The biomaterial that forms the scaffold can be a biological or synthetic polymer. Biological polymers stand out for their high biocompatibility as they possess molecular properties analogous to the extracellular matrix. However, they have limited mechanical strength and tend to degrade rapidly in the presence of body fluids [79,83]. Within this group, hydrogels (collagen, gelatin, fibrin, hyaluronic acid, chitosan, alginate, among others) stand out for their potential in tissue engineering. Hydrogels are a porous network that can retain significant amounts of water or biological fluids. They enable the inclusion of living cells in scaffolds and can even provide growth factors [84].
On the other hand, synthetic polymers offer the ability to largely control their mechanical, degradative and hydrophobic properties. Compared to natural polymers, they provide greater mechanical stability, and it is simpler to add growth factors and extracellular matrix components to them.
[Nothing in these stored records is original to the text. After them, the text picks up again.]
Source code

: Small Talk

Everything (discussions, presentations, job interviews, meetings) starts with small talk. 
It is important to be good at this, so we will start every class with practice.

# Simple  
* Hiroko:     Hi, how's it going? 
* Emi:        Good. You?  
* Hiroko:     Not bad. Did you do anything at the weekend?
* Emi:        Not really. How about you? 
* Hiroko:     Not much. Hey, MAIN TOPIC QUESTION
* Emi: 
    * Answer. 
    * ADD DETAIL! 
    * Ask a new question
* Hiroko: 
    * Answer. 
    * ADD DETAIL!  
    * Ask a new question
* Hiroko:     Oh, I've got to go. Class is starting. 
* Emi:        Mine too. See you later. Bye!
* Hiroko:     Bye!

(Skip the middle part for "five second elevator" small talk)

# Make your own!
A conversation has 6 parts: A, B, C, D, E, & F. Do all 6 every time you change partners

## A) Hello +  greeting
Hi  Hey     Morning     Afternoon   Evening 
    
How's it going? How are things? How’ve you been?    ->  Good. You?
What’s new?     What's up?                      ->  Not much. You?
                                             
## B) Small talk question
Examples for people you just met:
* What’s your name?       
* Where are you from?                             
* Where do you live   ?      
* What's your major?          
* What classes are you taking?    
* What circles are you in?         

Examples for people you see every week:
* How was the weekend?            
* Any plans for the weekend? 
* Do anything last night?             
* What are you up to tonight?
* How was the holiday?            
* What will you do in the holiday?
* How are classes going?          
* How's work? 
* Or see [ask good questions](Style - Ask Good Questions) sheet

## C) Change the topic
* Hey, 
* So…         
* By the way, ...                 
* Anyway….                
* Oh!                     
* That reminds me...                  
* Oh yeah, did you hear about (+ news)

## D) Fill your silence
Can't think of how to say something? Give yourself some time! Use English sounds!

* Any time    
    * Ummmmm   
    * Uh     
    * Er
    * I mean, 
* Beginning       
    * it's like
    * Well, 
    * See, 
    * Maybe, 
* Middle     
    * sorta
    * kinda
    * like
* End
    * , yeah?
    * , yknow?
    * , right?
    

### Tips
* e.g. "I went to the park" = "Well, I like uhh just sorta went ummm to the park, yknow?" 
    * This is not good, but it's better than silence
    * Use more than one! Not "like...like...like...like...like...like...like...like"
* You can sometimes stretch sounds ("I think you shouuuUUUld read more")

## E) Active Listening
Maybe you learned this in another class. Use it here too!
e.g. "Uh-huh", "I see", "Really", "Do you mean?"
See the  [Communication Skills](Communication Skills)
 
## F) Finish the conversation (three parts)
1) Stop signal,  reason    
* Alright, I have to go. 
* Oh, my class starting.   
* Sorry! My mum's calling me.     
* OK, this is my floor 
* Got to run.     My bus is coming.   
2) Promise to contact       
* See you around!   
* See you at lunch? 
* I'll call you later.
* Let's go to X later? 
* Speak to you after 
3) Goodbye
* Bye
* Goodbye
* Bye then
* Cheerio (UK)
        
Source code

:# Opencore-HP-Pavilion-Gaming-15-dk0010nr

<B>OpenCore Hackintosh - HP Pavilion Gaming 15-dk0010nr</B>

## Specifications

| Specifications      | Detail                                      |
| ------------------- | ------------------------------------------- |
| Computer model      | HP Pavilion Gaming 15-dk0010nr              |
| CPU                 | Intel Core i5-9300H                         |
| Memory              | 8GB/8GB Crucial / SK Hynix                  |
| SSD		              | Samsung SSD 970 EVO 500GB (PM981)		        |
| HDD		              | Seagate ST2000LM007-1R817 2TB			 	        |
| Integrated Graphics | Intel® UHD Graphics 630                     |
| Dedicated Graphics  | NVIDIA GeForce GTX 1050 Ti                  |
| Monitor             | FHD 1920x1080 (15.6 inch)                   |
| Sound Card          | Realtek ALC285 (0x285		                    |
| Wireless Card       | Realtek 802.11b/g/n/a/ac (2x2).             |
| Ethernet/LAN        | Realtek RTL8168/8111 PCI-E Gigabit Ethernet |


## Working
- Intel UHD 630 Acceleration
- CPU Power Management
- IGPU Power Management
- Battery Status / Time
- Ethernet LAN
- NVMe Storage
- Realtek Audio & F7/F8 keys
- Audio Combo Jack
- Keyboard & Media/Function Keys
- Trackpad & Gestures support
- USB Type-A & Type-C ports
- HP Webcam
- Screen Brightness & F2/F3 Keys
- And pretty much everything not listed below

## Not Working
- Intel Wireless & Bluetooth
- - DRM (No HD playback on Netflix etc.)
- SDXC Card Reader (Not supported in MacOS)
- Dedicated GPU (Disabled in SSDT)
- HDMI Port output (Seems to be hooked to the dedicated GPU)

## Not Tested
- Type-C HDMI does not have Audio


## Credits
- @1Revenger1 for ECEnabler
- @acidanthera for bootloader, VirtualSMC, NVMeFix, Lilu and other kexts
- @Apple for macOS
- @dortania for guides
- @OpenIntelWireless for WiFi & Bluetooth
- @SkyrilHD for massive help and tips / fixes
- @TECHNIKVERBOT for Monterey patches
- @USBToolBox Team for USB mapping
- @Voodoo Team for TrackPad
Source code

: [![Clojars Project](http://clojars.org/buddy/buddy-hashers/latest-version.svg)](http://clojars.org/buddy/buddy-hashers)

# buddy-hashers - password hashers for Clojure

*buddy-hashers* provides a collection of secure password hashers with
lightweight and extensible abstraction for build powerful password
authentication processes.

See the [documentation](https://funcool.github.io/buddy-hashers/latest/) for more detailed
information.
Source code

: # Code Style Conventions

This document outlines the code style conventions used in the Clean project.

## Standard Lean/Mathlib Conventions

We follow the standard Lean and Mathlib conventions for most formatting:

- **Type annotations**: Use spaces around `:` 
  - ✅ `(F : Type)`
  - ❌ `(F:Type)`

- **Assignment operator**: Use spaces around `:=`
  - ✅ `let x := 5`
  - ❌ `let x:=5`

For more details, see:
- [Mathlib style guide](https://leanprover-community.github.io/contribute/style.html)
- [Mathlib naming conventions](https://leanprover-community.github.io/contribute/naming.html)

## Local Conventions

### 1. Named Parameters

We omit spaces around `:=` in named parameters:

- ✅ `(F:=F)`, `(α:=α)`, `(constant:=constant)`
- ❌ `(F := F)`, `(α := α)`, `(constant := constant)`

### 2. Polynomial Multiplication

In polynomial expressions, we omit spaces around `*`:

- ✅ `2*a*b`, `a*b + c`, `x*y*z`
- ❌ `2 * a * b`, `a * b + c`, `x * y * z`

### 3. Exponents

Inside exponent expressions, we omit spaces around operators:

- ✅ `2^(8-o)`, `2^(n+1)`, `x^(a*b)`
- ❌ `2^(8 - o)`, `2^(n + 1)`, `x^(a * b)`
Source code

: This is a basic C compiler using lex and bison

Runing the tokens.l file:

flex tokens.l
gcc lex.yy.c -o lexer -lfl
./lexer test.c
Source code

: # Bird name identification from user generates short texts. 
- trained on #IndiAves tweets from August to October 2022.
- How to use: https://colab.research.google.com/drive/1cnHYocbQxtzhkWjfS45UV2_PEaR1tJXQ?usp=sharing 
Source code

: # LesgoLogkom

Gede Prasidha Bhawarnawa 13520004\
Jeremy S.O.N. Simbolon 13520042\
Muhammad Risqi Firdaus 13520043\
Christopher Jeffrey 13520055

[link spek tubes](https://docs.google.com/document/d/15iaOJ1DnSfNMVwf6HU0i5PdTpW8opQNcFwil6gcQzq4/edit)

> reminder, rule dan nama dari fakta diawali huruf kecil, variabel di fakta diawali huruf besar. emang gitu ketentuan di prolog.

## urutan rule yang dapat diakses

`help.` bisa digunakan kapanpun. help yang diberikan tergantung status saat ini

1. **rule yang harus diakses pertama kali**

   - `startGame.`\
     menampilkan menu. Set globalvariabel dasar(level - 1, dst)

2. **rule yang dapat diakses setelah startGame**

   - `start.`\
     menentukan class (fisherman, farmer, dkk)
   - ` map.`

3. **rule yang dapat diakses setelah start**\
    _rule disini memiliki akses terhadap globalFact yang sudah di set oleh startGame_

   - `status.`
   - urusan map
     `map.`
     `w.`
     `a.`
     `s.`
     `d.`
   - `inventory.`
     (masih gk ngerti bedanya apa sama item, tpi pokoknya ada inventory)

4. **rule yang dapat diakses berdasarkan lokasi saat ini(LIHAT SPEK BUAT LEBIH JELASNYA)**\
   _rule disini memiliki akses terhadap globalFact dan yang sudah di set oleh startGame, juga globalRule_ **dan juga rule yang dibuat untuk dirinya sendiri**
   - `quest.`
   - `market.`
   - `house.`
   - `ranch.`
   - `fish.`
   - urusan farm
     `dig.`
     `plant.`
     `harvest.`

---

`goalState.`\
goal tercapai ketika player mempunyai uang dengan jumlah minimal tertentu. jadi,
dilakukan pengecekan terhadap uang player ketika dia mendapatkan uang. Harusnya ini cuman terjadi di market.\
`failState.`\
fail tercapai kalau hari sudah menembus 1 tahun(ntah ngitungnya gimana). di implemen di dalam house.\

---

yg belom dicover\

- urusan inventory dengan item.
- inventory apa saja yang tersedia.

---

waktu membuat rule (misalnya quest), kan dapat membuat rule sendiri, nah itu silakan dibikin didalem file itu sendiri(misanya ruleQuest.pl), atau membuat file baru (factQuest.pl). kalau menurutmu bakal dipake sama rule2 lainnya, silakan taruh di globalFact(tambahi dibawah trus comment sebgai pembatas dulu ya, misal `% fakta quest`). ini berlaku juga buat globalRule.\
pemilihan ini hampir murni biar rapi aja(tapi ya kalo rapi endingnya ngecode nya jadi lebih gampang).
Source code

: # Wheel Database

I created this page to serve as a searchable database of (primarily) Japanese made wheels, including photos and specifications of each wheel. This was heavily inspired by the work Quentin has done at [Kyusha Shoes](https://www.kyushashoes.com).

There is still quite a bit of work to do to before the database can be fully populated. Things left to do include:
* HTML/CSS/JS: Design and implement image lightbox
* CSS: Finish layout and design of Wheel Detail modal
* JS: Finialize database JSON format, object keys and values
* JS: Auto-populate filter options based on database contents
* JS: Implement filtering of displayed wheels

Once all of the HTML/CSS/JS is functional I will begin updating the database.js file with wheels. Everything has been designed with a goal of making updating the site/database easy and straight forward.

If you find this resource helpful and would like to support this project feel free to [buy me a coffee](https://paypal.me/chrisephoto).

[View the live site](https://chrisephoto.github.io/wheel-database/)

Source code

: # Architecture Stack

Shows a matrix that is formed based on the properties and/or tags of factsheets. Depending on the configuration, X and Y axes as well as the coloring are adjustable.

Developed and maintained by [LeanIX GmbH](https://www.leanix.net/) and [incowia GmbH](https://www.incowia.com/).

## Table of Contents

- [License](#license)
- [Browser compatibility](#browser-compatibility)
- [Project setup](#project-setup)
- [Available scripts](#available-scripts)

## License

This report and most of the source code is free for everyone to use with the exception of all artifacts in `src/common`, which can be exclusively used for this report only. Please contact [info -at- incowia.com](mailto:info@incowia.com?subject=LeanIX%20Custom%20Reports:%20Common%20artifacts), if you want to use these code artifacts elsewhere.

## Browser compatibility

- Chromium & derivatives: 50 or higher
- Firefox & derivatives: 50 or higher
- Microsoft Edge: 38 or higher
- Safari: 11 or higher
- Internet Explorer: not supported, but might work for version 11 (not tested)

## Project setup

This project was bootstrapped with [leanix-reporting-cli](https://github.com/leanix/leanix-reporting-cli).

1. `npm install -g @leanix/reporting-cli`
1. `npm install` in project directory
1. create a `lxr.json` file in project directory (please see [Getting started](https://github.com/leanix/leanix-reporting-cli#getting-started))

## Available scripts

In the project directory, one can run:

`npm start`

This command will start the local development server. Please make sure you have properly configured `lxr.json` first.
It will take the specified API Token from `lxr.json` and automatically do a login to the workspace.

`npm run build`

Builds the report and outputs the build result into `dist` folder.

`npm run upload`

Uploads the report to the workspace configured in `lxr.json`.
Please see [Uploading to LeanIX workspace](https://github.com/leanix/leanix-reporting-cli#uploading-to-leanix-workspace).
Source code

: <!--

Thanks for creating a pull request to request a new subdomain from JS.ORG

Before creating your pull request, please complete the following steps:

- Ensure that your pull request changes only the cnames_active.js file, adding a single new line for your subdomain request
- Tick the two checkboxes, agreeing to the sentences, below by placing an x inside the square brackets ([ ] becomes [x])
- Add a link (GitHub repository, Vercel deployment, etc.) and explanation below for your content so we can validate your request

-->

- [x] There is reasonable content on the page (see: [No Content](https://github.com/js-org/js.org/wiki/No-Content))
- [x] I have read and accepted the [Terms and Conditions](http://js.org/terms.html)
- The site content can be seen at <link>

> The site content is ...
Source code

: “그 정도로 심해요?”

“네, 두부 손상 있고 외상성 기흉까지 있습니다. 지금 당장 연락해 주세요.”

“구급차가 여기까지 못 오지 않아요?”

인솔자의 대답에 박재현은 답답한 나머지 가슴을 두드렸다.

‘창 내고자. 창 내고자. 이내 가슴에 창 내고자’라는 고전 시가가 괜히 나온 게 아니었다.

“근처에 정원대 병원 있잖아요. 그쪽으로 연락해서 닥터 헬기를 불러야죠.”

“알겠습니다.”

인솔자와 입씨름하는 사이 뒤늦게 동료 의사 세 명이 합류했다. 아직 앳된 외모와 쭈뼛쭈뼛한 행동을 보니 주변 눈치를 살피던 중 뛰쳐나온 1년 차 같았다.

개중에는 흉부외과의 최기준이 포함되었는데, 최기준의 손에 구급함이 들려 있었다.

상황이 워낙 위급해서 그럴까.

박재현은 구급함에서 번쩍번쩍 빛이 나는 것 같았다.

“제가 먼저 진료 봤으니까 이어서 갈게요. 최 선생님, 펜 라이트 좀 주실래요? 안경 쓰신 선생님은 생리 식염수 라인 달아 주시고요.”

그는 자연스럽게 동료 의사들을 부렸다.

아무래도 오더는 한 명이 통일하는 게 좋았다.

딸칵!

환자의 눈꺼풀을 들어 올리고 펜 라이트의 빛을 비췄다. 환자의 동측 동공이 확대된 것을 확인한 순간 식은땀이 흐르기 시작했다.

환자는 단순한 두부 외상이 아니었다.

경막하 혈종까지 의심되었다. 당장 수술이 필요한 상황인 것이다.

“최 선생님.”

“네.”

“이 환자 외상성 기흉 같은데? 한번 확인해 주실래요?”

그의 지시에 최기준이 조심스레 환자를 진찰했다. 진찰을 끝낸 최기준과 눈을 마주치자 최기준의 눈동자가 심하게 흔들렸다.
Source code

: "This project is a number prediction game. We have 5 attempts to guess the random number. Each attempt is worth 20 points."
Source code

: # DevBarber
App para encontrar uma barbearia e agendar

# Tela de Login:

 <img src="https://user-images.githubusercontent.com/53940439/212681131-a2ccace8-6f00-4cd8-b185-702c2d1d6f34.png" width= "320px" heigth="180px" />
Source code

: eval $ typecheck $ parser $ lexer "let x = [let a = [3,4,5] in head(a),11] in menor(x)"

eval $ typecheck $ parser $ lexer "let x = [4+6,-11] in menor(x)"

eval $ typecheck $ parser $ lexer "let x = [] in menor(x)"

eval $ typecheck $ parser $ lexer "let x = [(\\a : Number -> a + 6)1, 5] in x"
Their main disadvantage lies in their limited biocompatibility due to the absence of peptides and binding sites, requiring chemical modifications on the surface to enhance tissue regeneration [80,83]. The wide variety of available synthetic polymers such as polycaprolactone (PCL), polylactic acid (PLA) and poly(lactic-co-glycolic acid) (PLGA), together with the ability to integrate bioinks with cells, gives rise to new opportunities for innovation in the field of breast reconstruction.
The current challenge in the field of breast reconstruction is to prevent resorption and stimulate adipogenesis in moderate to large volumes of lipotransfer [78]. Encouraging results have been reported with delayed lipotransfers after breast implantation of scaffolds with a combined structure: an outer layer providing biomechanical support and an inner layer guiding tissue proliferation [85,86]. Adipose tissue-derived stem cells can be easily isolated with lipoaspiration, are more resistant to poor vascularization than adipocytes and are multipotent, making them ideal for angiogenesis and adipogenesis [80,83,87]. However, their use carries the risk of contributing to neoplastic recurrences in the breast [88]. To date, there are no studies supporting their safety in long-term clinical practice [64].
Two different clinical trials are currently being carried out with resorbable scaffolds in which a pedicled fat flap is placed [89,90]. This approach could be a valid option for patients requiring radiotherapy, avoiding the breast alterations it produces, and without the risk of neoplastic recurrences associated with the reconstructive method.

5. Postoperative Applications

Objective Assessment of Outcome

Postoperative outcomes of the reconstructed breast are determined by factors such as shape, size and symmetry [91]. Three-dimensional imaging is a validated, accurate method of assessing breast dimensions compared to in-person measurements and has been used for evaluating implant- and flap-based breast reconstruction outcomes in several studies [41,91,92,93,94,95,96].
Pre- and postoperative 3D photographs are analyzed to obtain and compare objective measurements of total breast volume, breast base diameter, submammary sulcus height, breast mound projection (anteroposterior projection) and surface curvature, among others, which most commercially available 3D imaging software is capable of measuring [41,93]. In addition, 3D imaging allows an objective assessment of the symmetry between the reconstructed and contralateral breast [41,94].
Three-dimensional breast data greatly enhance our ability to assess surgical outcomes. Since 3D photography documents the true changes in shape and tissue distribution that occur over time, this technology helps to identify the pitfalls and success of each procedure [41,91,93,95]. Thus, long-term postoperative breast volume changes can be investigated by 3D imaging, for example, after autologous breast reconstruction with a free perforator flap [96]. The use of three-dimensional imaging in implant-based reconstruction has also been described to determine the volumetric differences between the expanded and contralateral breast, which is beneficial as a method to assess tissue expansion and the need for symmetry or revision procedures and to critically analyze the final reconstructive outcome [41].
In terms of patient satisfaction, several tools exist for assessing satisfaction with the long-term aesthetic outcome after breast reconstruction surgery. In this regard, 3D imaging has been used as a more objective approach to assess the aesthetic outcome in terms of volume and shape symmetry, although one study has suggested that this does not translate directly into patient-reported satisfaction [97].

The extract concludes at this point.